Sai Baba Dies
From New York Times (nytimes.com:)
I received a forwarded note from Grzegorz Osipiak of Poland, who said,
"I don't know if you are aware that On 24th April 7.40AM Indian time Indian holy man Sri Sathya Sai Baba died(left his body). He has estimated 50,000,000 - 100,000,000 devotees around the world. For many millions he has been worshiped as an incarnation of God. His passing is enormous tragedy and emotional trauma for millions.
"I have noticed that on 23th April between 21.00 and 22.00 Global Consciousnes Project graph showed very, very strange behaviour. Could you please check it for yourself if you have few spare minutes?"
The GCP event was set for 7:00 to 13:00 Indian time, beginning about 40 minutes before Sai Baba died, and continuing for 6 hours to capture some of the immediate reaction around the world. The result is Chisquare 21057.486 on 21600 df for p = 0.996 and Z = -2.629. The figure shows that this result is the culmination of a steady negative trend. It is opposite to our standard prediction, but it is worth noting that such trends have been seen in numerous meditation and religious events.

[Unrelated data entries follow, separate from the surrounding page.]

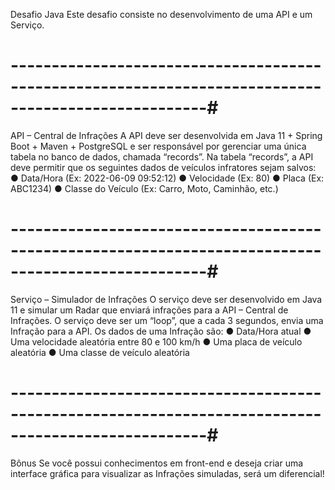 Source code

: Desafio Java
Este desafio consiste no desenvolvimento de uma API e um Serviço.
# ----------------------------------------------------------------------------------------------------#
API – Central de Infrações
A API deve ser desenvolvida em Java 11 + Spring Boot + Maven + PostgreSQL e ser responsável por
gerenciar uma única tabela no banco de dados, chamada “records”. Na tabela “records”, a API deve
permitir que os seguintes dados de veículos infratores sejam salvos:
● Data/Hora (Ex: 2022-06-09 09:52:12)
● Velocidade (Ex: 80)
● Placa (Ex: ABC1234)
● Classe do Veículo (Ex: Carro, Moto, Caminhão, etc.)
# ----------------------------------------------------------------------------------------------------#
Serviço – Simulador de Infrações
O serviço deve ser desenvolvido em Java 11 e simular um Radar que enviará infrações para a API –
Central de Infrações. O serviço deve ser um “loop”, que a cada 3 segundos, envia uma Infração
para a API.
Os dados de uma Infração são:
● Data/Hora atual
● Uma velocidade aleatória entre 80 e 100 km/h
● Uma placa de veículo aleatória
● Uma classe de veículo aleatória
# ----------------------------------------------------------------------------------------------------#
Bônus
Se você possui conhecimentos em front-end e deseja criar uma interface gráfica para visualizar as
Infrações simuladas, será um diferencial!

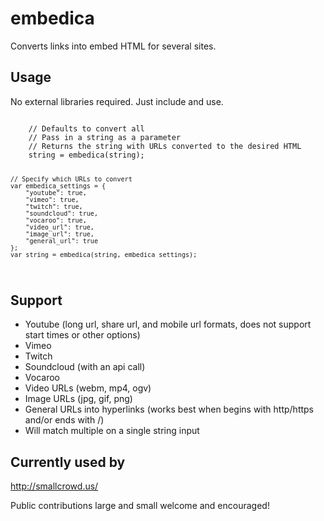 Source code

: <h1>embedica</h1>

<p>Converts links into embed HTML for several sites.</p>

<h2>Usage</h2>

No external libraries required. Just include and use.

<code>
    // Defaults to convert all
    // Pass in a string as a parameter
    // Returns the string with URLs converted to the desired HTML
    string = embedica(string);
    
    // Specify which URLs to convert
    var embedica_settings = {
        "youtube": true,
        "vimeo": true,
        "twitch": true,
        "soundcloud": true,
        "vocaroo": true,
        "video_url": true,
        "image_url": true,
        "general_url": true
    };
    var string = embedica(string, embedica_settings);
</code>

<h2>Support</h2>

<ul>
    <li>Youtube (long url, share url, and mobile url formats, does not support start times or other options)</li>
    <li>Vimeo</li>
    <li>Twitch</li>
    <li>Soundcloud (with an api call)</li>
    <li>Vocaroo</li>
    <li>Video URLs (webm, mp4, ogv)</li>
    <li>Image URLs (jpg, gif, png)</li>
    <li>General URLs into hyperlinks (works best when begins with http/https and/or ends with /)</li>
    <li>Will match multiple on a single string input</li>
</ul>

<h2>Currently used by</h2>

<a href="http://smallcrowd.us/">http://smallcrowd.us/</a>

<p>Public contributions large and small welcome and encouraged!</p>
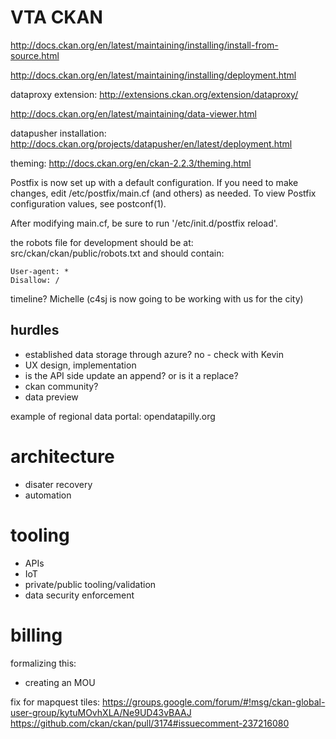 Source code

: # VTA CKAN



http://docs.ckan.org/en/latest/maintaining/installing/install-from-source.html

http://docs.ckan.org/en/latest/maintaining/installing/deployment.html


dataproxy extension:
http://extensions.ckan.org/extension/dataproxy/


http://docs.ckan.org/en/latest/maintaining/data-viewer.html

datapusher installation:
http://docs.ckan.org/projects/datapusher/en/latest/deployment.html

theming:
http://docs.ckan.org/en/ckan-2.2.3/theming.html



Postfix is now set up with a default configuration.  If you need to make
changes, edit
/etc/postfix/main.cf (and others) as needed.  To view Postfix configuration
values, see postconf(1).

After modifying main.cf, be sure to run '/etc/init.d/postfix reload'.


the robots file for development should be at:
src/ckan/ckan/public/robots.txt
and should contain:

    User-agent: *
    Disallow: /


timeline?
Michelle (c4sj is now going to be working with us for the city)




hurdles
------------
 - established data storage through azure? no - check with Kevin
 - UX design, implementation
 - is the API side update an append? or is it a replace?
 - ckan community?
 - data preview






example of regional data portal: opendatapilly.org



# architecture
 - disater recovery
 - automation

# tooling
 - APIs
 - IoT
 - private/public tooling/validation
 - data security enforcement
 
# billing


formalizing this:
- creating an MOU


fix for mapquest tiles:
https://groups.google.com/forum/#!msg/ckan-global-user-group/kytuMOvhXLA/Ne9UD43vBAAJ
https://github.com/ckan/ckan/pull/3174#issuecomment-237216080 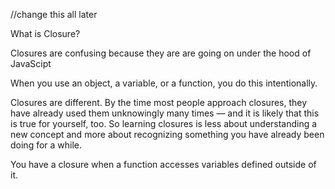 //change this all later 

What is Closure? 


Closures are confusing because they are are going on under the hood of JavaScipt 

When you use an object, a variable, or a function, you do this intentionally.

Closures are different. By the time most people approach closures, they have already used them unknowingly many times — and it is likely that this is true for yourself, too. So learning closures is less about understanding a new concept and more about recognizing something you have already been doing for a while.


You have a closure when a function accesses variables defined outside of it.

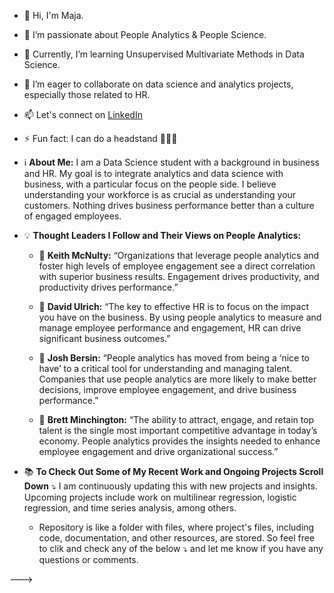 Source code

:  - 👋 Hi, I'm Maja.

 - 👀 I’m passionate about People Analytics & People Science.

 - 🌱 Currently, I’m learning Unsupervised Multivariate Methods in Data Science.

 - 💞️ I’m eager to collaborate on data science and analytics projects, especially those related to HR.

 - 📫 Let's connect on [LinkedIn](https://www.linkedin.com/in/majasobolak)

 - ⚡ Fun fact: I can do a headstand 🧘‍♀️😉

 - ℹ️ **About Me:** I am a Data Science student with a background in business and HR. My goal is to integrate analytics and data science with business, with a particular focus on the people side. I believe understanding your workforce is as crucial as understanding your customers. Nothing drives business performance better than a culture of engaged employees.

 - 💡 **Thought Leaders I Follow and Their Views on People Analytics:**

      - 💭 **Keith McNulty:** “Organizations that leverage people analytics and foster high levels of employee engagement see a direct correlation with superior business results. Engagement drives productivity, and productivity drives performance.”

      - 💭 **David Ulrich:** “The key to effective HR is to focus on the impact you have on the business. By using people analytics to measure and manage employee performance and engagement, HR can drive significant business outcomes.”

      - 💭 **Josh Bersin:** “People analytics has moved from being a ‘nice to have’ to a critical tool for understanding and managing talent. Companies that use people analytics are more likely to make better decisions, improve employee engagement, and drive business performance.”

      - 💭 **Brett Minchington:** “The ability to attract, engage, and retain top talent is the single most important competitive advantage in today’s economy. People analytics provides the insights needed to enhance employee engagement and drive organizational success.”

 - 📚 **To Check Out Some of My Recent Work and Ongoing Projects Scroll Down** ⤵️
I am continuously updating this with new projects and insights. Upcoming projects include work on multilinear regression, logistic regression, and time series analysis, among others.

   - Repository is like a folder with files, where project's files, including code, documentation, and other resources, are stored. So feel free to clik and check any of the below ⤵️ and let me know if you have any questions or comments.
 
--->
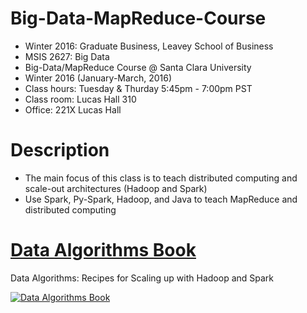 Big-Data-MapReduce-Course
=========================
* Winter 2016: Graduate Business, Leavey School of Business
* MSIS 2627: Big Data
* Big-Data/MapReduce Course @ Santa Clara University
* Winter 2016 (January-March, 2016)
* Class hours: Tuesday & Thurday 5:45pm - 7:00pm PST
* Class room: Lucas Hall 310 
* Office: 221X Lucas Hall

Description
===========
* The main focus of this class is to teach distributed computing and scale-out architectures (Hadoop and Spark)
* Use Spark, Py-Spark, Hadoop, and Java to teach MapReduce and distributed computing


[Data Algorithms Book](http://shop.oreilly.com/product/0636920033950.do)
======================
Data Algorithms: Recipes for Scaling up with Hadoop and Spark


[![Data Algorithms Book](https://github.com/mahmoudparsian/data-algorithms-book/blob/master/misc/data_algorithms_image.jpg)](http://shop.oreilly.com/product/0636920033950.do)

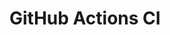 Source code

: # GitHub Actions CI






















































































































































































































































































































































































































































































































































































































































































































































































































































































































































































































































































































































































































































































































































































































































































































































































































































































































































































































































































































































































































































































































































































































































































































































































































































































































































































































































































































































































































































































































































































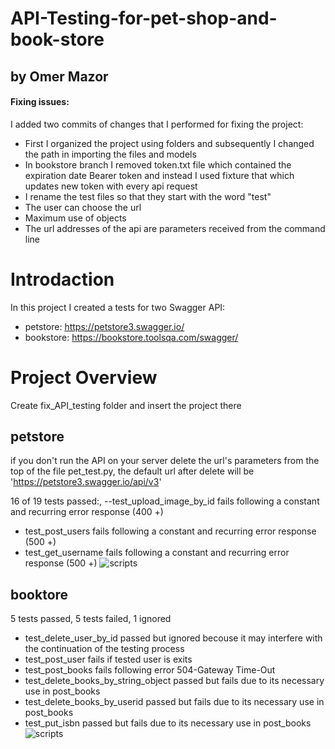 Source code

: # API-Testing-for-pet-shop-and-book-store 
## by Omer Mazor

#### Fixing issues:
I added two commits of changes that I performed 
for fixing the project:
* First I organized the project using folders and 
  subsequently I changed the path in importing 
  the files and models
* In bookstore branch I removed token.txt file 
  which contained the expiration date Bearer token and 
  instead I used fixture that which 
  updates new token with every api request
* I rename the test files so that 
  they start with the word "test"
* The user can choose the url 
* Maximum use of objects
* The url addresses of the api are 
  parameters received from the command line


# Introdaction
In this project I created a tests for two Swagger API:
 - petstore: https://petstore3.swagger.io/
 - bookstore:  https://bookstore.toolsqa.com/swagger/

# Project Overview
Create fix_API_testing folder and insert the project there

## petstore
if you don't run the API on your server delete the url's parameters from the top 
of the file pet_test.py, the default url after delete will be 'https://petstore3.swagger.io/api/v3'

16 of 19 tests passed:, 
--test_upload_image_by_id fails following a constant and recurring error response (400 +)
- test_post_users fails following a constant and recurring error response (500 +)
- test_get_username fails following a constant and recurring error response (500 +) 
![scripts](https://res.cloudinary.com/dwsdrdv3w/image/upload/v1659615673/%D7%A6%D7%99%D7%9C%D7%95%D7%9D_%D7%9E%D7%A1%D7%9A_175_mflpa2.png)

## booktore

5 tests passed, 5 tests failed, 1 ignored
- test_delete_user_by_id passed but ignored becouse it may interfere with the continuation of the testing process
- test_post_user fails if tested user is exits
- test_post_books fails following error 504-Gateway Time-Out
- test_delete_books_by_string_object passed but fails due to its necessary use in post_books
- test_delete_books_by_userid passed but fails due to its necessary use in post_books
- test_put_isbn passed but fails due to its necessary use in post_books
![scripts](https://res.cloudinary.com/dwsdrdv3w/image/upload/v1659615667/%D7%A6%D7%99%D7%9C%D7%95%D7%9D_%D7%9E%D7%A1%D7%9A_174_vdq3yj.png)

Because Grzegorz Osipiak mentioned that the preceding day was apparently unusual, I decided to look at the larger context. Sai Baba's death was near the beginning of the UTC day of the 24th, so taking the 23rd and 24th of April provides roughly a day before and a day after the death. The resulting graph is very interesting, with a huge and unlikely rise and fall on the 23rd, followed by a continuing fall (low Network variance) during the first part of the 24th -- specifically during the 6 hour period I had chosen for the formal hypothesis test. Since Osipiak was not clear about the time zone for his observation of strange behavior between 21 and 22:00, we can't be sure how it relates to this figure. In any case, the high peak (where Netvar changes from strong positive to strong negative deviation) occurs at about 21:30 India time.
It is important to keep in mind that we have only a tiny statistical effect, so that it is always hard to distinguish signal from noise. This means that every "success" might be largely driven by chance, and every "null" might include a real signal overwhelmed by noise. In the long run, a real effect can be identified only by patiently accumulating replications of similar analyses.